Aangepaste loongrens Whk-premie

De grens van het premieloon tussen kleine en grote werkgevers voor het Aof is vanaf het premiejaar 2022 gelijk aan de gewijzigde grens van het premieloon tussen kleine en middelgrote publiek verzekerde werkgevers bij de gedifferentieerde premie Werkhervattingskas (Whk). Die grens voor de premie Whk lag voor het premiejaar 2021 bij een premieloon in 2019 tot en met € 346.000. Dit is 10x het gemiddelde premieloon per werknemer. Voor het premiejaar 2022 wordt die grens verhoogd naar een premieloon in 2020 tot en met € 882.500, wat staat voor 25x het gemiddelde premieloon per werknemer. Als publiek verzekerde kleine werkgever betaalt u een vaste sectorpremie, die onafhankelijk is van de instroom van ZW- en WGA-uitkeringen in uw individuele bedrijf. De uitkeringslasten in de sector waarin u bent ingedeeld, bepalen de vaste sectorpremie.

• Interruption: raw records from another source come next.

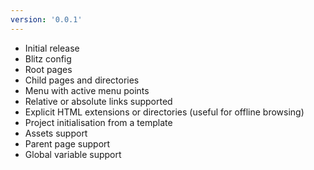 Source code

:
 ```yaml
---
version: '0.0.1'
---
```

* Initial release
* Blitz config
* Root pages
* Child pages and directories
* Menu with active menu points
* Relative or absolute links supported
* Explicit HTML extensions or directories (useful for offline browsing)
* Project initialisation from a template
* Assets support
* Parent page support
* Global variable support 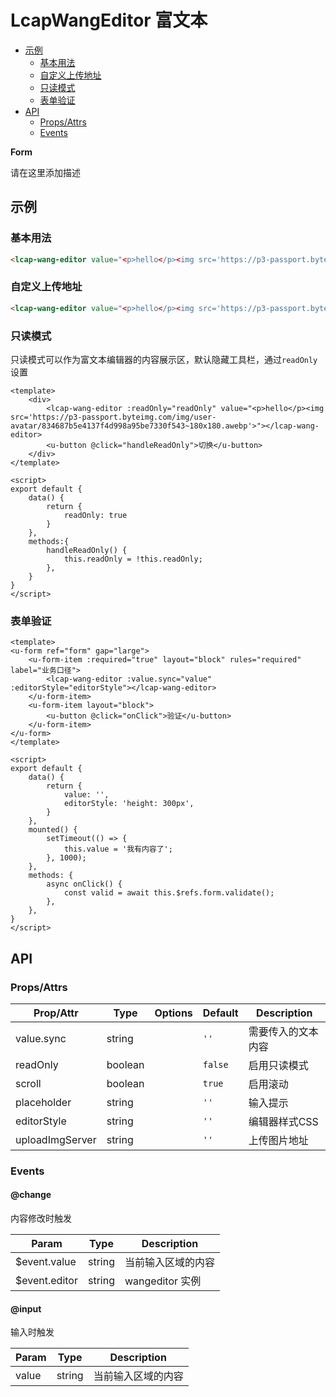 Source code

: <!-- 该 README.md 根据 api.yaml 和 docs/*.md 自动生成，为了方便在 GitHub 和 NPM 上查阅。如需修改，请查看源文件 -->

# LcapWangEditor 富文本

- [示例](#示例)
    - [基本用法](#基本用法)
    - [自定义上传地址](#自定义上传地址)
    - [只读模式](#只读模式)
    - [表单验证](#表单验证)
- [API]()
    - [Props/Attrs](#propsattrs)
    - [Events](#events)

**Form**

请在这里添加描述

## 示例
### 基本用法

``` html
<lcap-wang-editor value="<p>hello</p><img src='https://p3-passport.byteimg.com/img/user-avatar/834687b5e4137f4d998a95be7330f543~180x180.awebp'>"></lcap-wang-editor>
```

### 自定义上传地址

```html
<lcap-wang-editor value="<p>hello</p><img src='https://p3-passport.byteimg.com/img/user-avatar/834687b5e4137f4d998a95be7330f543~180x180.awebp'" uploadImgServer="/upload/test"></lcap-wang-editor>
```


### 只读模式

只读模式可以作为富文本编辑器的内容展示区，默认隐藏工具栏，通过`readOnly`设置

```vue
<template>
    <div>
        <lcap-wang-editor :readOnly="readOnly" value="<p>hello</p><img src='https://p3-passport.byteimg.com/img/user-avatar/834687b5e4137f4d998a95be7330f543~180x180.awebp'>"></lcap-wang-editor>
        <u-button @click="handleReadOnly">切换</u-button>
    </div>
</template>

<script>
export default {
    data() {
        return {
            readOnly: true
        }
    },
    methods:{
        handleReadOnly() {
            this.readOnly = !this.readOnly;
        },
    }
}
</script>
```

### 表单验证

``` vue
<template>
<u-form ref="form" gap="large">
    <u-form-item :required="true" layout="block" rules="required" label="业务口径">
        <lcap-wang-editor :value.sync="value" :editorStyle="editorStyle"></lcap-wang-editor>
    </u-form-item>
    <u-form-item layout="block">
        <u-button @click="onClick">验证</u-button>
    </u-form-item>
</u-form>
</template>

<script>
export default {
    data() {
        return {
            value: '',
            editorStyle: 'height: 300px',
        }
    },
    mounted() {
        setTimeout(() => {
            this.value = '我有内容了';
        }, 1000);
    },
    methods: {
        async onClick() {
            const valid = await this.$refs.form.validate();
        },
    },
}
</script>
```

## API
### Props/Attrs

| Prop/Attr | Type | Options | Default | Description |
| --------- | ---- | ------- | ------- | ----------- |
| value.sync | string |  | `''` | 需要传入的文本内容 |
| readOnly | boolean |  | `false` | 启用只读模式 |
| scroll | boolean |  | `true` | 启用滚动 |
| placeholder | string |  | `''` | 输入提示 |
| editorStyle | string |  | `''` | 编辑器样式CSS |
| uploadImgServer | string |  | `''` | 上传图片地址 |

### Events

#### @change

内容修改时触发

| Param | Type | Description |
| ----- | ---- | ----------- |
| $event.value | string | 当前输入区域的内容 |
| $event.editor | string | wangeditor 实例 |

#### @input

输入时触发

| Param | Type | Description |
| ----- | ---- | ----------- |
| value | string | 当前输入区域的内容 |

U bent vanaf het premiejaar 2022 een middelgrote werkgever als uw premieloon in 2020 meer bedroeg dan € 882.500 maar niet meer dan € 3.530.000. De instroom van ZW- en WGA-uitkeringen in uw bedrijf werkt dan met een vertraging van 2 jaren deels sectoraal en deels individueel door in uw Whk-premie. Bedroeg uw premieloon in 2020 meer dan € 3.530.000? In dat geval bent u in het premiejaar 2022 een grote werkgever. De instroom van ZW- en WGA-uitkeringen in uw bedrijf werkt dan met een vertraging van 2 jaren volledig door in uw Whk-premie van uw bedrijf.

Gevolgen voor de middelgrote werkgever
Bent u een publiek verzekerde middelgrote werkgever in 2021 zonder uitkeringsrisico’s en wordt u op basis van uw premieloon in 2020 voor het premiejaar 2022 een kleine werkgever? In dat geval kan de indeling als kleine werkgever voor het premiejaar 2022 een verhoging van uw premie Whk 2022 tot gevolg hebben. Het kan dan een optie zijn om te (laten) beoordelen of u als eigenrisicodrager voor de ZW en/of WGA in de private sector een lagere premie betaalt dan in het publieke bestel en te overwegen om eigenrisicodrager te worden. De eerstvolgende gelegenheid om eigenrisicodrager te worden is per 1 juli 2022. U moet in dat geval uiterlijk 1 april 2022 een aanvraag daartoe bij de Belastingdienst indienen. Had u één of meer uitkeringsrisico’s, dan kan de indeling als kleine werkgever juist leiden tot een lagere premie Whk in 2022. De instroom van in 2020 betaalde ZW- en WGA-uitkeringen werkt dan immers niet langer door in de vaste sectorpremie die u vanaf het premiejaar 2022 als kleine werkgever gaat betalen.

Rookruimte wordt taboe

Vanaf 1 januari 2022 mag u geen afgesloten rookruimte meer hebben in uw bedrijf. Als u zich niet houdt aan dit verbod, dan kan de NVWA u een boete opleggen. U kunt nog wel een soort open wachthuisje (abri) op uw bedrijfsterrein plaatsen voor de verstokte rokers in uw bedrijf. Ook kunt u toestaan dat uw werknemers buiten roken op het bedrijfsterrein of bij de ingang.
Wilt u uw rookbeleid nog wijzigen voor 2022, treedt dan tijdig in overleg met de werknemersvertegenwoordiging, zoals een ondernemingsraad. Zij heeft instemmingsrecht ten aanzien van het rookbeleid.